TASK STATEMENT
Since only the text is wanted, print every entry below exactly and omit the images.

Stored data:

+---+

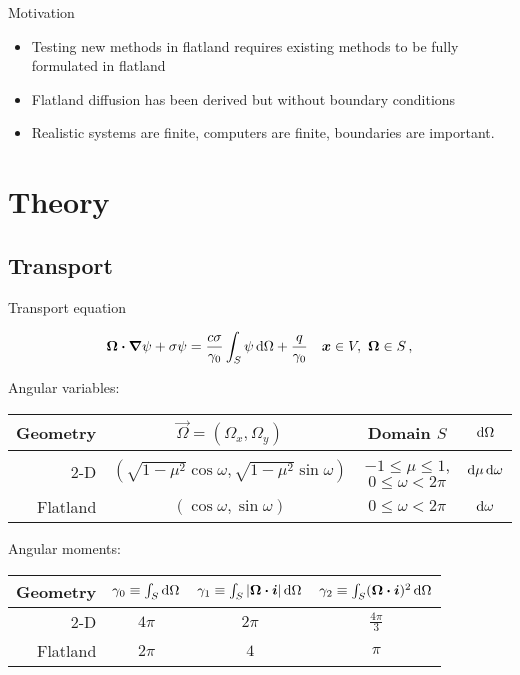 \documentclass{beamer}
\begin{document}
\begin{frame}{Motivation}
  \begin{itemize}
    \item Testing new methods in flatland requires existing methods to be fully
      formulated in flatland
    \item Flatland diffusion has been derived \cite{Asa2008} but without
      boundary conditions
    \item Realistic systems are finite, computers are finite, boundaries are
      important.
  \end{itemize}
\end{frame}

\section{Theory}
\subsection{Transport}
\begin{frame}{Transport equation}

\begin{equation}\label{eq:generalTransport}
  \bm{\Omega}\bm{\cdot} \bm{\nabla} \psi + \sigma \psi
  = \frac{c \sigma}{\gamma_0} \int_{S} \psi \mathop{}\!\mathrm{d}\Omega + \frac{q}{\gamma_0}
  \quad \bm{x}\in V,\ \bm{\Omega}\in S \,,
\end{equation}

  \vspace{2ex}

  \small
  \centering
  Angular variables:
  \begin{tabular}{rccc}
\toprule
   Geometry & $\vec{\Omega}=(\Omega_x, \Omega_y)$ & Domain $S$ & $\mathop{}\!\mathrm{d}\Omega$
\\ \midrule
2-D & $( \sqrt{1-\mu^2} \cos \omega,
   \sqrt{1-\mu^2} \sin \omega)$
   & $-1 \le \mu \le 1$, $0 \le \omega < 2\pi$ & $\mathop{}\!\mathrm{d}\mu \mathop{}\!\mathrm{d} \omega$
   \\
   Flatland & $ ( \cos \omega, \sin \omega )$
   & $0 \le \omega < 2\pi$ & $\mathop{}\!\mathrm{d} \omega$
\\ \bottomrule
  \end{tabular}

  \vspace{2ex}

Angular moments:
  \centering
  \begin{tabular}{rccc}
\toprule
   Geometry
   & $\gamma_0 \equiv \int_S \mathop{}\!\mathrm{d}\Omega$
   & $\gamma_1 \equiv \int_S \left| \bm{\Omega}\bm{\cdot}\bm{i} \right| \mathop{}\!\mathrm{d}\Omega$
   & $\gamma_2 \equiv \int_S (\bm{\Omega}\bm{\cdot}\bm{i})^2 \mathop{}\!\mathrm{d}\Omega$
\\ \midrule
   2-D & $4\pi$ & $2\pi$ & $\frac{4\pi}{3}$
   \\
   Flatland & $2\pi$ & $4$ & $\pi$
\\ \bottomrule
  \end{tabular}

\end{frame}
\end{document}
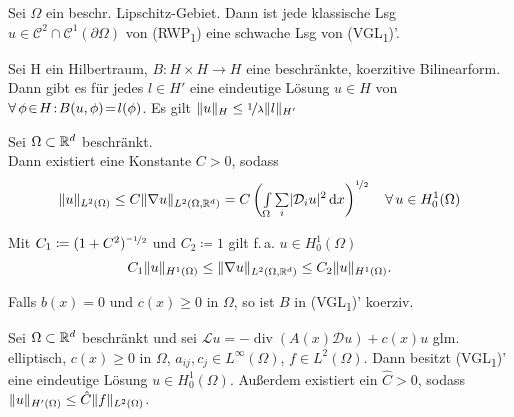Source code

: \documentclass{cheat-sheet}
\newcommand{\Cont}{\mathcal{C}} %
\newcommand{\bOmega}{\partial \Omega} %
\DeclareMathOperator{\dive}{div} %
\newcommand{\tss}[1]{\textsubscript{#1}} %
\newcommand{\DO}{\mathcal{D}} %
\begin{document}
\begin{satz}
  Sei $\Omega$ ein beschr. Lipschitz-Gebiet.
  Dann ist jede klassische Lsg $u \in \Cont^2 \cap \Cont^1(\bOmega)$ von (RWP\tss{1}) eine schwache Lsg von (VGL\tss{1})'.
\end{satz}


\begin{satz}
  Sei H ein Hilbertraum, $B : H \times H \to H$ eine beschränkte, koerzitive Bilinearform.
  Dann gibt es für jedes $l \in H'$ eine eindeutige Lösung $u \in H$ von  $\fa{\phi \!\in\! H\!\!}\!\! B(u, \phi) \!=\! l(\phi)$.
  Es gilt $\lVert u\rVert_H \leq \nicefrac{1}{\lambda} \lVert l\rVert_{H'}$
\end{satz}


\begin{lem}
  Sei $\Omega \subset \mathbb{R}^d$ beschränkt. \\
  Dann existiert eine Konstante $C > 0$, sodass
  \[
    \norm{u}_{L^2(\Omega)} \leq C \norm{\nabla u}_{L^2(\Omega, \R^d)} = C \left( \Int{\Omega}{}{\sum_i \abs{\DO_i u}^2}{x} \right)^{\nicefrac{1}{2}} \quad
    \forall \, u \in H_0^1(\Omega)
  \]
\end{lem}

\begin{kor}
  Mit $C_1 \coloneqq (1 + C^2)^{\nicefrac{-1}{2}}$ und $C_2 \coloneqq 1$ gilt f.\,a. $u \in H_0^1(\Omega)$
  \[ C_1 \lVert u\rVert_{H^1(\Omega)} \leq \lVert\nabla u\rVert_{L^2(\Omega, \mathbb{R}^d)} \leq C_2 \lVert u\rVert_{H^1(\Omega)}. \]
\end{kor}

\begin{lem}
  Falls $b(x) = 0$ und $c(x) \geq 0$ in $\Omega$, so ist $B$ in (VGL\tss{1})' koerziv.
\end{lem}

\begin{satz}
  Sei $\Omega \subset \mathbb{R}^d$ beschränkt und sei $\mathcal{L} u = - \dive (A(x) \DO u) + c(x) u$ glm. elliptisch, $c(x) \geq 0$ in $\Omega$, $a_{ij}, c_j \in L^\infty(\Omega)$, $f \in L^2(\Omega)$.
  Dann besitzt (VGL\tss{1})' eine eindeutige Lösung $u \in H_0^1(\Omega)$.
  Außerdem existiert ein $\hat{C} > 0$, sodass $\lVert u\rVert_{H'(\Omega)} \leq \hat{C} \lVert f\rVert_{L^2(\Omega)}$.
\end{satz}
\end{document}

+---+

OUTPUT FOR THIS EXERCISE
 \documentclass{beamer}
\begin{document}
\begin{frame}{Motivation}
  \begin{itemize}
    \item Testing new methods in flatland requires existing methods to be fully
      formulated in flatland
    \item Flatland diffusion has been derived \cite{Asa2008} but without
      boundary conditions
    \item Realistic systems are finite, computers are finite, boundaries are
      important.
  \end{itemize}
\end{frame}

\section{Theory}
\subsection{Transport}
\begin{frame}{Transport equation}

\begin{equation}\label{eq:generalTransport}
  \bm{\Omega}\bm{\cdot} \bm{\nabla} \psi + \sigma \psi
  = \frac{c \sigma}{\gamma_0} \int_{S} \psi \mathop{}\!\mathrm{d}\Omega + \frac{q}{\gamma_0}
  \quad \bm{x}\in V,\ \bm{\Omega}\in S \,,
\end{equation}

  \vspace{2ex}

  \small
  \centering
  Angular variables:
  \begin{tabular}{rccc}
\toprule
   Geometry & $\vec{\Omega}=(\Omega_x, \Omega_y)$ & Domain $S$ & $\mathop{}\!\mathrm{d}\Omega$
\\ \midrule
2-D & $( \sqrt{1-\mu^2} \cos \omega,
   \sqrt{1-\mu^2} \sin \omega)$
   & $-1 \le \mu \le 1$, $0 \le \omega < 2\pi$ & $\mathop{}\!\mathrm{d}\mu \mathop{}\!\mathrm{d} \omega$
   \\
   Flatland & $ ( \cos \omega, \sin \omega )$
   & $0 \le \omega < 2\pi$ & $\mathop{}\!\mathrm{d} \omega$
\\ \bottomrule
  \end{tabular}

  \vspace{2ex}

Angular moments:
  \centering
  \begin{tabular}{rccc}
\toprule
   Geometry
   & $\gamma_0 \equiv \int_S \mathop{}\!\mathrm{d}\Omega$
   & $\gamma_1 \equiv \int_S \left| \bm{\Omega}\bm{\cdot}\bm{i} \right| \mathop{}\!\mathrm{d}\Omega$
   & $\gamma_2 \equiv \int_S (\bm{\Omega}\bm{\cdot}\bm{i})^2 \mathop{}\!\mathrm{d}\Omega$
\\ \midrule
   2-D & $4\pi$ & $2\pi$ & $\frac{4\pi}{3}$
   \\
   Flatland & $2\pi$ & $4$ & $\pi$
\\ \bottomrule
  \end{tabular}

\end{frame}
\end{document}
Source code

: \documentclass{cheat-sheet}
\newcommand{\Cont}{\mathcal{C}} %
\newcommand{\bOmega}{\partial \Omega} %
\DeclareMathOperator{\dive}{div} %
\newcommand{\tss}[1]{\textsubscript{#1}} %
\newcommand{\DO}{\mathcal{D}} %
\begin{document}
\begin{satz}
  Sei $\Omega$ ein beschr. Lipschitz-Gebiet.
  Dann ist jede klassische Lsg $u \in \Cont^2 \cap \Cont^1(\bOmega)$ von (RWP\tss{1}) eine schwache Lsg von (VGL\tss{1})'.
\end{satz}


\begin{satz}
  Sei H ein Hilbertraum, $B : H \times H \to H$ eine beschränkte, koerzitive Bilinearform.
  Dann gibt es für jedes $l \in H'$ eine eindeutige Lösung $u \in H$ von  $\fa{\phi \!\in\! H\!\!}\!\! B(u, \phi) \!=\! l(\phi)$.
  Es gilt $\lVert u\rVert_H \leq \nicefrac{1}{\lambda} \lVert l\rVert_{H'}$
\end{satz}


\begin{lem}
  Sei $\Omega \subset \mathbb{R}^d$ beschränkt. \\
  Dann existiert eine Konstante $C > 0$, sodass
  \[
    \norm{u}_{L^2(\Omega)} \leq C \norm{\nabla u}_{L^2(\Omega, \R^d)} = C \left( \Int{\Omega}{}{\sum_i \abs{\DO_i u}^2}{x} \right)^{\nicefrac{1}{2}} \quad
    \forall \, u \in H_0^1(\Omega)
  \]
\end{lem}

\begin{kor}
  Mit $C_1 \coloneqq (1 + C^2)^{\nicefrac{-1}{2}}$ und $C_2 \coloneqq 1$ gilt f.\,a. $u \in H_0^1(\Omega)$
  \[ C_1 \lVert u\rVert_{H^1(\Omega)} \leq \lVert\nabla u\rVert_{L^2(\Omega, \mathbb{R}^d)} \leq C_2 \lVert u\rVert_{H^1(\Omega)}. \]
\end{kor}

\begin{lem}
  Falls $b(x) = 0$ und $c(x) \geq 0$ in $\Omega$, so ist $B$ in (VGL\tss{1})' koerziv.
\end{lem}

\begin{satz}
  Sei $\Omega \subset \mathbb{R}^d$ beschränkt und sei $\mathcal{L} u = - \dive (A(x) \DO u) + c(x) u$ glm. elliptisch, $c(x) \geq 0$ in $\Omega$, $a_{ij}, c_j \in L^\infty(\Omega)$, $f \in L^2(\Omega)$.
  Dann besitzt (VGL\tss{1})' eine eindeutige Lösung $u \in H_0^1(\Omega)$.
  Außerdem existiert ein $\hat{C} > 0$, sodass $\lVert u\rVert_{H'(\Omega)} \leq \hat{C} \lVert f\rVert_{L^2(\Omega)}$.
\end{satz}
\end{document}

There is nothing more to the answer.